The council of the government coalition is discussing on Friday night North Macedonia in the context of Bulgaria’s veto on the start of Skopje’s EU accession talks. On May 20, Prime Minister Kiril Petkov urged President Rumen Radev to convene a meeting of the Consultative Council on National Security (CCNS) on the state of play of the Bulgaria-North Macedonia talks. Petkov said in a video address that the Bulgarian government would act only on the basis of a broad national consensus and in line with the coalition agreement.
The Prime Minister said that the CCNS meeting should be attended by all parties, all services and the presidential institution and that the Foreign Ministry should submit a report on the state of play of the Sofia-Skopje talks, which is under discussion by the coalition council on Friday. 
While visiting Rome on May 22-23, Petkov said the CCNS should take stock of the progress in the Sofia-Skopje dialogue in the last six months.
Bulgaria has refused to give a green light to the start of Skopje’s accession talks before it ends hate speech against Bulgaria, stops distorting historic facts and discriminating against Bulgarians.
Parliament Deputy Chairman Atanas Atanassov (Democratic Bulgaria) told reporters before the meeting that he did not expect to learn anything new about North Macedonia on Friday and spoke in favour of a CCNS meeting. Bulgaria has a national interest to have allies all around it, but its partners in North Macedonia are not helping in any way. He voiced concern that no progress had been made in the last six months. He said the budget revision due this summer could also be discussed by the coalition council.

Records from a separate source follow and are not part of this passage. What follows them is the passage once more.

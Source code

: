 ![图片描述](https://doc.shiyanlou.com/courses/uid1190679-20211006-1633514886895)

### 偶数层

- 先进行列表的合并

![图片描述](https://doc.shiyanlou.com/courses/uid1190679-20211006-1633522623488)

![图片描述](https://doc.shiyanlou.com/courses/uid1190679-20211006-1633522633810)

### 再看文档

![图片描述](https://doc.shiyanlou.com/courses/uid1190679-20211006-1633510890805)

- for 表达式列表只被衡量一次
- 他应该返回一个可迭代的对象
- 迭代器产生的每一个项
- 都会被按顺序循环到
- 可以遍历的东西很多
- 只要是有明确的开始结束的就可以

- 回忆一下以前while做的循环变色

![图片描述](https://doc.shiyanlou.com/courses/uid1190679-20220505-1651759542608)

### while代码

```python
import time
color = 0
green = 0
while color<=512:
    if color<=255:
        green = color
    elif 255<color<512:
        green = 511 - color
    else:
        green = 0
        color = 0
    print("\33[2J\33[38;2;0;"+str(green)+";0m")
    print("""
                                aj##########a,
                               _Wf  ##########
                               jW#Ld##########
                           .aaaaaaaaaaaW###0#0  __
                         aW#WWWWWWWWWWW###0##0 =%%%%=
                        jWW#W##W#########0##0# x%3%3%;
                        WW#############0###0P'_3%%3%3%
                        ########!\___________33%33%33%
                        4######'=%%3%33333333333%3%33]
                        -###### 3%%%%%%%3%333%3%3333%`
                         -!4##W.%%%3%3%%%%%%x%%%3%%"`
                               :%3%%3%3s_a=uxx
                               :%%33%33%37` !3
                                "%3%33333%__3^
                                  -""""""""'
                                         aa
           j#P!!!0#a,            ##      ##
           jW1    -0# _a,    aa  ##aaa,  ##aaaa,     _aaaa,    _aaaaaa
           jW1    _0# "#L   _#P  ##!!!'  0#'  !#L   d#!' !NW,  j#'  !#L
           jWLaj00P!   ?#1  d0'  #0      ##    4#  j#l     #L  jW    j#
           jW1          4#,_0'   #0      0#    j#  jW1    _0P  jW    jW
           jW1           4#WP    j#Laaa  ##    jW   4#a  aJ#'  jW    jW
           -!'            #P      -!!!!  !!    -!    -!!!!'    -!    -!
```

In contrast, Stanislav Balabanov (There Is Such a People) said there is no need to hold a CCNS meeting because Bulgaria has spelled out what it expects from North Macedonia and all the parliamentary parties have clear positions. He presumed that the Prime Minister might need a new CCNS meeting because Petkov’s foreign policy team and the Foreign Ministry were not on the same page about the start of Skopje’s EU accession talks, with the Prime Minister aiming to see faster progress.

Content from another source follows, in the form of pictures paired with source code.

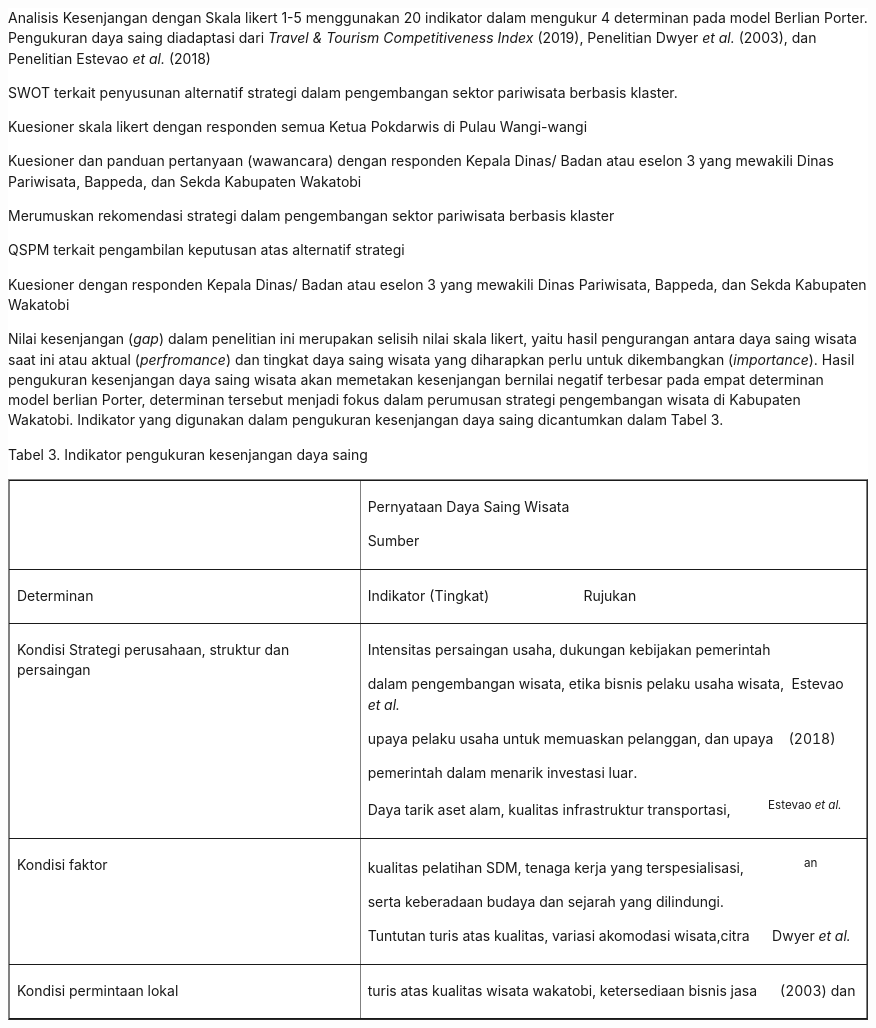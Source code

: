 <p><span class="font1">Analisis Kesenjangan dengan Skala likert 1-5 menggunakan 20 indikator dalam mengukur 4 determinan pada model Berlian Porter. Pengukuran daya saing diadaptasi dari </span><span class="font1" style="font-style:italic;">Travel &amp;&nbsp;Tourism Competitiveness Index</span><span class="font1"> (2019), Penelitian Dwyer </span><span class="font1" style="font-style:italic;">et al.</span><span class="font1"> (2003), dan Penelitian Estevao </span><span class="font1" style="font-style:italic;">et al.</span><span class="font1"> (2018)</span></p>
<p><span class="font1">SWOT terkait penyusunan alternatif strategi dalam pengembangan sektor pariwisata berbasis klaster.</span></p></td><td style="vertical-align:middle;">
<p><span class="font1">Kuesioner skala likert dengan responden semua Ketua Pokdarwis di Pulau Wangi-wangi</span></p>
<p><span class="font1">Kuesioner dan panduan pertanyaan (wawancara) dengan responden Kepala Dinas/ Badan atau eselon 3 yang mewakili Dinas Pariwisata, Bappeda, dan Sekda Kabupaten Wakatobi</span></p></td></tr>
<tr><td style="vertical-align:bottom;">
<p><span class="font1">Merumuskan rekomendasi strategi dalam pengembangan sektor pariwisata berbasis klaster</span></p></td><td style="vertical-align:top;">
<p><span class="font1">QSPM terkait pengambilan keputusan atas alternatif strategi</span></p></td><td style="vertical-align:middle;">
<p><span class="font1">Kuesioner dengan responden Kepala Dinas/ Badan atau eselon 3 yang mewakili Dinas Pariwisata, Bappeda, dan Sekda Kabupaten Wakatobi</span></p></td></tr>
</table>
<p><span class="font3">Nilai kesenjangan (</span><span class="font3" style="font-style:italic;">gap</span><span class="font3">) dalam penelitian ini merupakan selisih nilai skala likert, yaitu hasil pengurangan antara daya saing wisata saat ini atau aktual (</span><span class="font3" style="font-style:italic;">perfromance</span><span class="font3">) dan tingkat daya saing wisata yang diharapkan perlu untuk dikembangkan (</span><span class="font3" style="font-style:italic;">importance</span><span class="font3">). Hasil pengukuran kesenjangan daya saing wisata akan memetakan kesenjangan bernilai negatif terbesar pada empat determinan model berlian Porter, determinan tersebut menjadi fokus dalam perumusan strategi pengembangan wisata di Kabupaten Wakatobi. Indikator yang digunakan dalam pengukuran kesenjangan daya saing dicantumkan dalam Tabel 3.</span></p>
<p><span class="font3">Tabel 3. Indikator pengukuran kesenjangan daya saing</span></p>
<table border="1">
<tr><td style="vertical-align:top;"></td><td style="vertical-align:top;">
<p><span class="font1">Pernyataan Daya Saing Wisata</span></p>
<p><span class="font1">Sumber</span></p></td></tr>
<tr><td style="vertical-align:bottom;">
<p><span class="font1">Determinan</span></p></td><td style="vertical-align:bottom;">
<p><span class="font1">Indikator (Tingkat) &nbsp;&nbsp;&nbsp;&nbsp;&nbsp;&nbsp;&nbsp;&nbsp;&nbsp;&nbsp;&nbsp;&nbsp;&nbsp;&nbsp;&nbsp;&nbsp;&nbsp;&nbsp;&nbsp;&nbsp;&nbsp;&nbsp;&nbsp;&nbsp;Rujukan</span></p></td></tr>
<tr><td style="vertical-align:top;">
<p><span class="font1">Kondisi Strategi perusahaan, struktur dan persaingan</span></p></td><td style="vertical-align:bottom;">
<p><span class="font1">Intensitas persaingan usaha, dukungan kebijakan pemerintah</span></p>
<p><span class="font1">dalam pengembangan wisata, etika bisnis pelaku usaha wisata, &nbsp;Estevao </span><span class="font1" style="font-style:italic;">et al.</span></p>
<p><span class="font1">upaya pelaku usaha untuk memuaskan pelanggan, dan upaya &nbsp;&nbsp;&nbsp;(2018)</span></p>
<p><span class="font1">pemerintah dalam menarik investasi luar.</span></p>
<p><span class="font1">Daya tarik aset alam, kualitas infrastruktur transportasi, &nbsp;&nbsp;&nbsp;&nbsp;&nbsp;&nbsp;&nbsp;&nbsp;&nbsp;<sup>Estevao </sup></span><span class="font1" style="font-style:italic;"><sup>et al.</sup></span></p></td></tr>
<tr><td style="vertical-align:top;">
<p><span class="font1">Kondisi faktor</span></p></td><td style="vertical-align:top;">
<p><span class="font1">kualitas pelatihan SDM, tenaga kerja yang terspesialisasi, &nbsp;&nbsp;&nbsp;&nbsp;&nbsp;&nbsp;&nbsp;&nbsp;&nbsp;&nbsp;&nbsp;&nbsp;&nbsp;&nbsp;&nbsp;<sup>an</sup></span></p>
<p><span class="font1">serta keberadaan budaya dan sejarah yang dilindungi.</span></p>
<p><span class="font1">Tuntutan turis atas kualitas, variasi akomodasi wisata,citra &nbsp;&nbsp;&nbsp;&nbsp;&nbsp;Dwyer </span><span class="font1" style="font-style:italic;">et al.</span></p></td></tr>
<tr><td style="vertical-align:top;">
<p><span class="font1">Kondisi permintaan lokal</span></p></td><td style="vertical-align:bottom;">
<p><span class="font1">turis atas kualitas wisata wakatobi, ketersediaan bisnis jasa &nbsp;&nbsp;&nbsp;&nbsp;&nbsp;(2003) dan</span></p>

In mid-April, Foreign Minister Teodora Genchovska admitted that the Foreign Ministry and Prime Minister Kiril Petkov’s foreign policy team pursued different courses as regards North Macedonia.
Balabanov said one of the things North Macedonia should do is start amending its Constitution and state that the Bulgarian people has the same rights as all other peoples. “Not a minority, but a people with equal rights,” he added.
Bulgarian Socialist Party leader Kornelia Ninova, who is Deputy Prime Minister and Economy and Industry Minister, told reporters on Thursday that the CCNS should be convened. 
President Rumen Radev told reporters earlier on Friday that he expected the coalition council to stick to the position and proposals reached with a consensus by the CCNS in January. He called on the coalition council to stand up for the Bulgarian interest and demand that North Macedonia meet the Copenhagen accession criteria, which are based on human rights and non-discrimination. “If all this happens, we will help the Republic of North Macedonia in the best possible way to make steady progress along this path,” said Radev.